I raced back to the meeting between my boss and my replacement and barged into the office. By then I had worked myself up into a furious state of mind.
“This is your fault!” I screamed at my boss using colorful military-speak language, ignoring my stunned replacement. “You denied us the support needed to transmit classified information.”
“Colonel, I have ordered my staff to not submit another SITREP to the brigade,” I said. “No sailor is going to be put in legal jeopardy for doing their job without adequate support.”

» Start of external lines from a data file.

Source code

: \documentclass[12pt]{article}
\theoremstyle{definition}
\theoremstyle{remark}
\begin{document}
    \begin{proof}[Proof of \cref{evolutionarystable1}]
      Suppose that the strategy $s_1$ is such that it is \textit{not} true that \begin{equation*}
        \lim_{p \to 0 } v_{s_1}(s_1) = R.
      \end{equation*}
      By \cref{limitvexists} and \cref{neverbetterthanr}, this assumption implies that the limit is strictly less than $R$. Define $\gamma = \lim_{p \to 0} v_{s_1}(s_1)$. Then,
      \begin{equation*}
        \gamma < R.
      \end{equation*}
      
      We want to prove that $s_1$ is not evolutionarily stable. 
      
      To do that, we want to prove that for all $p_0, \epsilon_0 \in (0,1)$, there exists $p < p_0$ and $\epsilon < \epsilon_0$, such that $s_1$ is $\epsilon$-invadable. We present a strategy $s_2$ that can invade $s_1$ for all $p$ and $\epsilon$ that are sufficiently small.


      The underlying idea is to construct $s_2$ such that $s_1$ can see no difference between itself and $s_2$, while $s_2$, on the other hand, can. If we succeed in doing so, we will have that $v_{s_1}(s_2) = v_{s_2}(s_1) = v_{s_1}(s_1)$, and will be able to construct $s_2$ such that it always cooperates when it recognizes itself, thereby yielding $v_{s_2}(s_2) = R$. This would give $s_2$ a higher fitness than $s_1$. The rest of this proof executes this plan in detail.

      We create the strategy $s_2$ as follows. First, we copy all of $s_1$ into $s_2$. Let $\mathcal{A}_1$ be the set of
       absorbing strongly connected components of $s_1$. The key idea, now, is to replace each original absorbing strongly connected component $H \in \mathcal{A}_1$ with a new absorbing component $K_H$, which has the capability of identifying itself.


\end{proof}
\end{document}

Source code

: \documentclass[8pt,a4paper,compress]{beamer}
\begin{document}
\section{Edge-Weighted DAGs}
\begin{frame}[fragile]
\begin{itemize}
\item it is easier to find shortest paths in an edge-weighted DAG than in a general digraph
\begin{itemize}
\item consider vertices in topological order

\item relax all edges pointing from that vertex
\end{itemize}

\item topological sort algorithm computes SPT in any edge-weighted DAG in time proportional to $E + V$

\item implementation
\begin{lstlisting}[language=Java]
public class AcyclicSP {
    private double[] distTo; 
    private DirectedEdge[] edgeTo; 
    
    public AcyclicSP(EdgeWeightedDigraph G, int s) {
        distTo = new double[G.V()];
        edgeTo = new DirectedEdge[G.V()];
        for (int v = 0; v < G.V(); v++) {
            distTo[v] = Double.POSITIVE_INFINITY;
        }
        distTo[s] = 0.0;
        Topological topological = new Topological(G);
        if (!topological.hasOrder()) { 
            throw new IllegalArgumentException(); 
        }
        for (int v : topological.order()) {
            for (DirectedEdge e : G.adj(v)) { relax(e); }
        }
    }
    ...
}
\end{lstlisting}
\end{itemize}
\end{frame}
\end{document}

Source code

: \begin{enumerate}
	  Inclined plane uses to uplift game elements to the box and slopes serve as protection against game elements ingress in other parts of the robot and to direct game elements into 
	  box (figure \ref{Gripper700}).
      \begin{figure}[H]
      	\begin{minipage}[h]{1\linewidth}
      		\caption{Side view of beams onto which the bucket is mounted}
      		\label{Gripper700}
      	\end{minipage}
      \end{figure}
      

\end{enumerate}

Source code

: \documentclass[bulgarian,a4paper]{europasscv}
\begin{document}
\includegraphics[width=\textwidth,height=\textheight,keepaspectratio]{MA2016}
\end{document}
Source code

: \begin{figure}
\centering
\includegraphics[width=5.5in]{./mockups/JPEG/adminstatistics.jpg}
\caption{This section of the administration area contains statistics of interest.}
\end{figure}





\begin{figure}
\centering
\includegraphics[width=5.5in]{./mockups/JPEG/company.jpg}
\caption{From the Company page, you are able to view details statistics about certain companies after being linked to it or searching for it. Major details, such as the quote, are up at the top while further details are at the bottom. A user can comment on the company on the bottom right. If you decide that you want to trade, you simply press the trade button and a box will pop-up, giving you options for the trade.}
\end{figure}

My boss calmly looked at me. “Jack, I am still going to open an Article 32 investigation.”
“Investigate away, but you are not getting another fucking SITREP unless you tell me right here and right now that we can continue to collect and collate information for that report using our current process, sir.”
The scene was tense, with many observers, including my replacement and several brigade staff officers. I knew that without my SITREP, my boss could not submit his SITREP to his boss. His failure to submit a SITREP would take any “investigation” away from his control and reveal why we were using such a convoluted method to handle classified information.
At this standoff moment, he blinked.
“Alright, you can continue to produce your SITREP in the manner you were, but I am still going to investigate.”
The look in my replacement’s eyes said it all. I do not understand what the hell just happened here.
I suspected that this had likely been nothing more than an orchestrated power display for the benefit (intimidation) of my replacement. Whether my replacement ever learned how to play this game, I would never know.
I walked back to the hospital, smiling all the way.